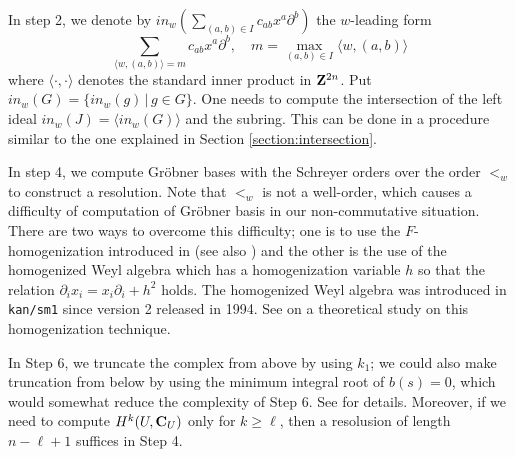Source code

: \documentclass[12pt]{article}
\def\pd#1{ \partial_{#1} }
\def\C{{\bf C}}
\def\Z{ {\bf Z} }
\def\comment#1{  }
\begin{document}
In step 2, we denote by
$ in_w(\sum_{(a,b) \in I} c_{ab} x^a \pd{}^b ) $
the $w$-leading form %
$$ \sum_{ \langle w, (a,b) \rangle = m} c_{ab} x^a \pd{}^b, \quad
   m = \max_{ (a,b) \in I} \langle w, (a,b) \rangle
$$
where $\langle \cdot, \cdot \rangle$ denotes the standard inner product
in $\Z^{2n}$.
Put $in_w(G) = \{ in_w(g) \,|\, g \in G \}$.
One needs to compute the intersection of the left ideal
$in_w(J) = \langle in_w(G) \rangle $
and the subring.  This can be done in a procedure similar to the one explained
in Section \ref{section:intersection}.

In step 4, we compute Gr\"obner bases with the Schreyer orders over
the order $<_w$ to construct a resolution.
Note that $<_w$ is not a well-order, which causes a difficulty of computation
of Gr\"obner basis in our non-commutative situation.
There are two ways to overcome this difficulty;
one is to use the $F$-homogenization introduced in \cite{OakuJMS} (see also
\cite[Section 3]{OakuBfunction}) and the other is the use of
the homogenized Weyl algebra which has a homogenization variable $h$ so that
the relation $\pd{i} x_i = x_i \pd{i}+h^2$ holds.
The homogenized Weyl algebra was introduced in {\tt kan/sm1} 
\cite{Kan-sm1} since version 2 released in 1994.
See \cite{ACG} on a theoretical study on this homogenization technique.


In Step 6, we truncate the complex from above by using $k_1$; 
we could also make truncation from below by using the minimum integral 
root of $b(s)=0$, which would somewhat reduce the complexity of Step 6.  
See \cite{OakuAdvance2} for details.
Moreover, if we need to compute $H^k(U,\C_U)$ only for $k \geq \ell$, 
then a resolusion of length $n-\ell+1$ suffices in Step 4.  
\end{document}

--------------------------------------------------

> [WORK ITEM]
Quote the material word for word, dropping any images it holds.

> [EXERCISE OUTPUT]
Source code

: \documentclass[12pt]{article}
\def\pd#1{ \partial_{#1} }
\def\C{{\bf C}}
\def\Z{ {\bf Z} }
\def\comment#1{  }
\begin{document}
In step 2, we denote by
$ in_w(\sum_{(a,b) \in I} c_{ab} x^a \pd{}^b ) $
the $w$-leading form %
$$ \sum_{ \langle w, (a,b) \rangle = m} c_{ab} x^a \pd{}^b, \quad
   m = \max_{ (a,b) \in I} \langle w, (a,b) \rangle
$$
where $\langle \cdot, \cdot \rangle$ denotes the standard inner product
in $\Z^{2n}$.
Put $in_w(G) = \{ in_w(g) \,|\, g \in G \}$.
One needs to compute the intersection of the left ideal
$in_w(J) = \langle in_w(G) \rangle $
and the subring.  This can be done in a procedure similar to the one explained
in Section \ref{section:intersection}.

In step 4, we compute Gr\"obner bases with the Schreyer orders over
the order $<_w$ to construct a resolution.
Note that $<_w$ is not a well-order, which causes a difficulty of computation
of Gr\"obner basis in our non-commutative situation.
There are two ways to overcome this difficulty;
one is to use the $F$-homogenization introduced in \cite{OakuJMS} (see also
\cite[Section 3]{OakuBfunction}) and the other is the use of
the homogenized Weyl algebra which has a homogenization variable $h$ so that
the relation $\pd{i} x_i = x_i \pd{i}+h^2$ holds.
The homogenized Weyl algebra was introduced in {\tt kan/sm1} 
\cite{Kan-sm1} since version 2 released in 1994.
See \cite{ACG} on a theoretical study on this homogenization technique.


In Step 6, we truncate the complex from above by using $k_1$; 
we could also make truncation from below by using the minimum integral 
root of $b(s)=0$, which would somewhat reduce the complexity of Step 6.  
See \cite{OakuAdvance2} for details.
Moreover, if we need to compute $H^k(U,\C_U)$ only for $k \geq \ell$, 
then a resolusion of length $n-\ell+1$ suffices in Step 4.  
\end{document}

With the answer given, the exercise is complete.